In 1920, Federico García Lorca experienced his dark side. March 22 is perhaps the only black day in his literary life. The premiere at the Eslava Theater in Madrid, within the Art Theater cycle, produced by the playwright and stage manager Gregorio Martínez Sierra, of the staged fable The Butterfly’s Evil Spell, hastily written a few months earlier from a misplaced composition that was to be part of the Book of Poems, was a disaster. The predictable public outcry went so far that, at the exit of the theater, according to José Mora Guarnido, there were exchanges of blows between the detractors and the friends Federico had recruited among the rinconcillistas living in Madrid and the fellow students of the Residencia de Estudiantes (Students’ Residence).
The plot was very simple: In a community of cockroaches there are several insects of different character and sensitivity. One of them, Curianito, suffers the contempt of the other members of the group because of his vocation for poetry. One day a dying butterfly with a broken wing lands in the community. The unexpected arrival causes a great commotion. Curianito will end up falling in love with the new tenant who, however, will not be able to reciprocate due to her poor condition.
Although the manuscript lacks the calamitous denouement, it can be imagined: The Butterfly dies and Curianito commits suicide. In the apparent insignificance of the plot Lorca hid all his adolescent amorous anxieties: the doubts about his erotic impulses, his fears and the metaphysical gaps that overwhelmed him.
The play only ran for four days and was then forgotten. However, as his friends told him before his intention to suspend the premiere, even failure would bring him benefits, the main one being “the consecrating hierarchy of the author in a theater as important as the Eslava”.

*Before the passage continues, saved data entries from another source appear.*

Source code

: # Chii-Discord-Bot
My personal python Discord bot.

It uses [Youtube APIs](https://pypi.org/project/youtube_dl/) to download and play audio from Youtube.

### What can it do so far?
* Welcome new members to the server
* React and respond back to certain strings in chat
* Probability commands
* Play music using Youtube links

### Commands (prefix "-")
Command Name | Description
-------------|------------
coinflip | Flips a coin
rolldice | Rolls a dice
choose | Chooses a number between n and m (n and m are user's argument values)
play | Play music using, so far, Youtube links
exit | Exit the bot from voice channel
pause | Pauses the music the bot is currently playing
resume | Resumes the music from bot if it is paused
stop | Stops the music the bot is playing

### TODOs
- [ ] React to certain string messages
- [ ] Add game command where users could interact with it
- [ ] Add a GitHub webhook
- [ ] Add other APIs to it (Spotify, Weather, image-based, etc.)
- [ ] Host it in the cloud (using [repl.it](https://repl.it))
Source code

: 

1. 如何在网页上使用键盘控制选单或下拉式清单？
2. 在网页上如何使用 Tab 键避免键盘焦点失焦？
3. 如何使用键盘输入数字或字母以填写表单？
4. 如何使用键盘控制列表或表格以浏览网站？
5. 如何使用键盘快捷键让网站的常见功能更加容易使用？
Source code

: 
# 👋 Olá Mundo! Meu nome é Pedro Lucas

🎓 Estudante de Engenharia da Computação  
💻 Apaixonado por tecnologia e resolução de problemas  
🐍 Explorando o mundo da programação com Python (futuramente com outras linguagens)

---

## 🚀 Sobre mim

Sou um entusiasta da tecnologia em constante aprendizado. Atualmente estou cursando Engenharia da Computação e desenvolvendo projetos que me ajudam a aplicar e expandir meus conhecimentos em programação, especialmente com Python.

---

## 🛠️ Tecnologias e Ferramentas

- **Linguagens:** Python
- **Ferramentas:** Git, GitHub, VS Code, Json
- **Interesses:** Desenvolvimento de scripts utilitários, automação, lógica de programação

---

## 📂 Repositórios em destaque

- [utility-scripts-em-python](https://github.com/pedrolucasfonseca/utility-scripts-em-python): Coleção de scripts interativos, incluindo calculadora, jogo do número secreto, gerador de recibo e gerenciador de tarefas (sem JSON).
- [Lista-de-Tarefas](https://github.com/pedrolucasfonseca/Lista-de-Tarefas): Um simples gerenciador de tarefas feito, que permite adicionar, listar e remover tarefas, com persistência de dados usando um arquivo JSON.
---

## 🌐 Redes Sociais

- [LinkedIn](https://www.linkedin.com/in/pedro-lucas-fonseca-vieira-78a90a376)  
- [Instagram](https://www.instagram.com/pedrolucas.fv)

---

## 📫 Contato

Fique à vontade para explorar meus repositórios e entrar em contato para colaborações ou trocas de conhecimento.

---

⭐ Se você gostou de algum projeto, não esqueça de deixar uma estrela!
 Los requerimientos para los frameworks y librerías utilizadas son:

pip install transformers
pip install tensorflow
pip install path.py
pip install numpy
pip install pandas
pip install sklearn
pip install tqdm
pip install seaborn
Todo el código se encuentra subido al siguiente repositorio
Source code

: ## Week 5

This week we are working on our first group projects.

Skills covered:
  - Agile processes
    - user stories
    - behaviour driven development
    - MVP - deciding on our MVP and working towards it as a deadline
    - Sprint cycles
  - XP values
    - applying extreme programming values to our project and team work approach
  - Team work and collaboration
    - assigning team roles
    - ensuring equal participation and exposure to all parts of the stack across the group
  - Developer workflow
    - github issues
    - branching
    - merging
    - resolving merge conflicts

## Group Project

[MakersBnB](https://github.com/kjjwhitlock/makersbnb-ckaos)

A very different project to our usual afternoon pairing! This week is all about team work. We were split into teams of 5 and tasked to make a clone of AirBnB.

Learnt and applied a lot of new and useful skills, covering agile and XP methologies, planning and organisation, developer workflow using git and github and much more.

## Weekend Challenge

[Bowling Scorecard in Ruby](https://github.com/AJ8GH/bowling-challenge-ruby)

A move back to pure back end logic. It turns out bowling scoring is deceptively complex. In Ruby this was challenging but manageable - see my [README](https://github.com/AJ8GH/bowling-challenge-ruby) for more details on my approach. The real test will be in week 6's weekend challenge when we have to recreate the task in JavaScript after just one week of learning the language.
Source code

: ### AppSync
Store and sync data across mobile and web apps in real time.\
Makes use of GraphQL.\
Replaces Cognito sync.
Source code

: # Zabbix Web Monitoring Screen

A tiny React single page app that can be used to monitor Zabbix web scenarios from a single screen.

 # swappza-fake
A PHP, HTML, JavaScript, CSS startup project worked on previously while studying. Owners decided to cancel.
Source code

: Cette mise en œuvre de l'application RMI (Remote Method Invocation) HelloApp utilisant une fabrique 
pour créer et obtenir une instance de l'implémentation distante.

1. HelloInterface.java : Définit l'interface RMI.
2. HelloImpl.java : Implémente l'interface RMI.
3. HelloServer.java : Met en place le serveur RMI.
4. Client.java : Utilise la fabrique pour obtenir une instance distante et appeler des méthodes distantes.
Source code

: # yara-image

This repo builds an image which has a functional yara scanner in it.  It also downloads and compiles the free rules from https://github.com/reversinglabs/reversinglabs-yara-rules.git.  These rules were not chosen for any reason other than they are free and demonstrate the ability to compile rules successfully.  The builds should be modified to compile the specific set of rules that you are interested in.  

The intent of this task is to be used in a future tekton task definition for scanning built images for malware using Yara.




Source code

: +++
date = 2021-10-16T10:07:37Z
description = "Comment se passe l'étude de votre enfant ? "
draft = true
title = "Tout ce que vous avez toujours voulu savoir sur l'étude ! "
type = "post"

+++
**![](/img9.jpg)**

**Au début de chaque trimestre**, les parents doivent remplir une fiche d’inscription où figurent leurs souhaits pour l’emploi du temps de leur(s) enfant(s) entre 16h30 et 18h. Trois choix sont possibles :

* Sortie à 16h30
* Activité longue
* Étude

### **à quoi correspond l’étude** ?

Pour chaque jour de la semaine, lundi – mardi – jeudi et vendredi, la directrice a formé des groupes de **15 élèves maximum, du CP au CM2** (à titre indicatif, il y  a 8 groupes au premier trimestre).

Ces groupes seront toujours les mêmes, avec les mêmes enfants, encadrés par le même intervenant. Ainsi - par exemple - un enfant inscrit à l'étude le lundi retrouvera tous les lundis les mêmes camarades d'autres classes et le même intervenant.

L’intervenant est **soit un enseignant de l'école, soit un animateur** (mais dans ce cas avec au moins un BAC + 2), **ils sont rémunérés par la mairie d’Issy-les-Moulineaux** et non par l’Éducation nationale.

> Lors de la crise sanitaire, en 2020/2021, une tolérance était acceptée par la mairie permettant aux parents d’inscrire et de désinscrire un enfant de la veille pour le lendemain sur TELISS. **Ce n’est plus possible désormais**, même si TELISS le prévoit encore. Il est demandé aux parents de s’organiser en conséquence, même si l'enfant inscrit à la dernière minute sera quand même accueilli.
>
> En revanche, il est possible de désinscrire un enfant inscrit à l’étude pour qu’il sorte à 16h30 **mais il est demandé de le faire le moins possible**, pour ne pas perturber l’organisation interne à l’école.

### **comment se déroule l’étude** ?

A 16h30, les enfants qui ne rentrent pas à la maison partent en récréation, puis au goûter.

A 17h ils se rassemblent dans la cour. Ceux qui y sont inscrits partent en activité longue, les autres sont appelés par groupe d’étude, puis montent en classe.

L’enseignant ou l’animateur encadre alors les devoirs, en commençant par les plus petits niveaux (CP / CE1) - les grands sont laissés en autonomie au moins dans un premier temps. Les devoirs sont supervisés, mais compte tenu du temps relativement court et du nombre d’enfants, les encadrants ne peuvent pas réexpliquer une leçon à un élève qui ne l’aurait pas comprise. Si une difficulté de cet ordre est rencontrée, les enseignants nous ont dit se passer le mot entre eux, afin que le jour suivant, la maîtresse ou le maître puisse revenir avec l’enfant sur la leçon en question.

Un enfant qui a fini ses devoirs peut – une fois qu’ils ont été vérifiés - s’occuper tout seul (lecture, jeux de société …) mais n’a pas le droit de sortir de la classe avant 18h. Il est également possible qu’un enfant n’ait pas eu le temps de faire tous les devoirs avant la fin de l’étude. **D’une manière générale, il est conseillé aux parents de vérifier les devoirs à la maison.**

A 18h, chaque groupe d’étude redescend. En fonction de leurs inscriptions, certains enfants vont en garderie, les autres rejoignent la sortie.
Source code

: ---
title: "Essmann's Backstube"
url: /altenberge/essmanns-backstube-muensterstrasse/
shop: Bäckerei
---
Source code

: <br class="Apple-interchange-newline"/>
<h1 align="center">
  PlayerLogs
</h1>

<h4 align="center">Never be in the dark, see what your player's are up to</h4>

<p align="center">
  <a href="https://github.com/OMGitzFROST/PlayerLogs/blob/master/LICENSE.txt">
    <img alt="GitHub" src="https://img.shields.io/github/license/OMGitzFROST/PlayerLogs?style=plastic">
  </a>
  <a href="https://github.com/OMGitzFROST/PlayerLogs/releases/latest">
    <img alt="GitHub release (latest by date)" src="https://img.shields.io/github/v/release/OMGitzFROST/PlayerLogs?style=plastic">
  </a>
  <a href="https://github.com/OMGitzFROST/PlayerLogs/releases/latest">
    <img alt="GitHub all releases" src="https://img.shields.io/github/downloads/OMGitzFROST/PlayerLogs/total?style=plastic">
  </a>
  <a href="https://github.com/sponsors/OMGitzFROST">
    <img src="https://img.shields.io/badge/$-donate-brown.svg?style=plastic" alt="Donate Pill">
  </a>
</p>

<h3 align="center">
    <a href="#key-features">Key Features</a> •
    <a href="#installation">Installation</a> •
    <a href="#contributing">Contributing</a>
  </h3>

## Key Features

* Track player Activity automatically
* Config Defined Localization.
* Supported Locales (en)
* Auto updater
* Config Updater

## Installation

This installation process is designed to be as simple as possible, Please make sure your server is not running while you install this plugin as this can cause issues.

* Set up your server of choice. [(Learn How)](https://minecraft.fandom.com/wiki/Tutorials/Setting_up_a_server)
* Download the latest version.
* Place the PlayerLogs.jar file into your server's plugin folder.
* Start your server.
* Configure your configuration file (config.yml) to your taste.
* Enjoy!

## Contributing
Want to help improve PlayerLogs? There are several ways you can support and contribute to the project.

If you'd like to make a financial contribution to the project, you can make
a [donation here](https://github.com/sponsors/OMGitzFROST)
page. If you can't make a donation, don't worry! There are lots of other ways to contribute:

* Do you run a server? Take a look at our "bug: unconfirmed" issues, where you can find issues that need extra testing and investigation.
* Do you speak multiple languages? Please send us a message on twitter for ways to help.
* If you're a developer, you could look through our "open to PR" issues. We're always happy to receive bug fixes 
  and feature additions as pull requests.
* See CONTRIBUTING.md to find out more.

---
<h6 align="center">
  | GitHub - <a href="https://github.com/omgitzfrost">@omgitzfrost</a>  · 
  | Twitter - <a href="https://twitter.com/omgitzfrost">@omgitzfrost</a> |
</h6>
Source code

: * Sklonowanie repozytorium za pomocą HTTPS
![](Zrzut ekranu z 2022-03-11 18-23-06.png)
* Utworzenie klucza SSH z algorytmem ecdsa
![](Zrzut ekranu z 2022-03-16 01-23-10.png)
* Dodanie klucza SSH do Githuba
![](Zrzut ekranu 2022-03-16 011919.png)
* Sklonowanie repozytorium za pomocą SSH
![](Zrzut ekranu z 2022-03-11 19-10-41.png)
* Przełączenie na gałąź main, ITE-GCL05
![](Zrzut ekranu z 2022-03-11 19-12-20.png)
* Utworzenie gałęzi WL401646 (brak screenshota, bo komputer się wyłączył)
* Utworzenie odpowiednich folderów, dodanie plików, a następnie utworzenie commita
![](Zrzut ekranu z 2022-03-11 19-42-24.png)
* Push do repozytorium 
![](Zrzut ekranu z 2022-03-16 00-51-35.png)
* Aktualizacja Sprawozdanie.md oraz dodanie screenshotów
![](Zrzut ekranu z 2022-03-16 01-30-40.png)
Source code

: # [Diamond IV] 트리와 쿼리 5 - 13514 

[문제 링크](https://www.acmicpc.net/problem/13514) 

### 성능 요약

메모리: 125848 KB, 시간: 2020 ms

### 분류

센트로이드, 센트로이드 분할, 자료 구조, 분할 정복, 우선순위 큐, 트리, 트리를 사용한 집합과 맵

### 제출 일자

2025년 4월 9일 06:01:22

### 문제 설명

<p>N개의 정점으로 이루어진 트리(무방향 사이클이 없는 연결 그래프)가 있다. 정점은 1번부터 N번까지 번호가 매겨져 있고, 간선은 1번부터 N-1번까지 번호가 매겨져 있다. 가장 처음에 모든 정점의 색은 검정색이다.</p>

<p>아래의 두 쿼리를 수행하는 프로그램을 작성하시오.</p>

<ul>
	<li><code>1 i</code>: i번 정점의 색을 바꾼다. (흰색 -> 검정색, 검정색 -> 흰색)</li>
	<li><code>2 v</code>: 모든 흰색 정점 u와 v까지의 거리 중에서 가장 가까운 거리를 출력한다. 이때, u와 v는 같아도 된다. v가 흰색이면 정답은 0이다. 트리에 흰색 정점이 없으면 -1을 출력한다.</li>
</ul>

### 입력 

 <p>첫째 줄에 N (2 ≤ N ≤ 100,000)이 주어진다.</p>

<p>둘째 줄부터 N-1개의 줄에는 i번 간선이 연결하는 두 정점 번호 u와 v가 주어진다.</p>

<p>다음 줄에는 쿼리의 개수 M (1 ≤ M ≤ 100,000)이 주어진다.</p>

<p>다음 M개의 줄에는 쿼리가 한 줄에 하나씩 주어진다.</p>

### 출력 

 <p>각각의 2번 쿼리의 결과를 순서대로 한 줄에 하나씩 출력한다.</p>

The Butterfly’s Evil Spell led Lorca to meet Martínez Sierra, the most important theatrical producer, and the actress Catalina Bárcena who, together with Margarita Xirgu and María Guerrero, composed the most important trio of the first part of the Spanish theater of the twentieth century. And above all Encarnación López Júlvez, La Argentinita, with whom he maintained a close friendship and with whom he would record in 1931 the five original discs of the cycle Spanish Popular Songs and, two years later, he premiered The Pilgrimage of the Cuckolds, a ballet with music by Gustavo Pittaluga, based on a verbal argument by Lorca.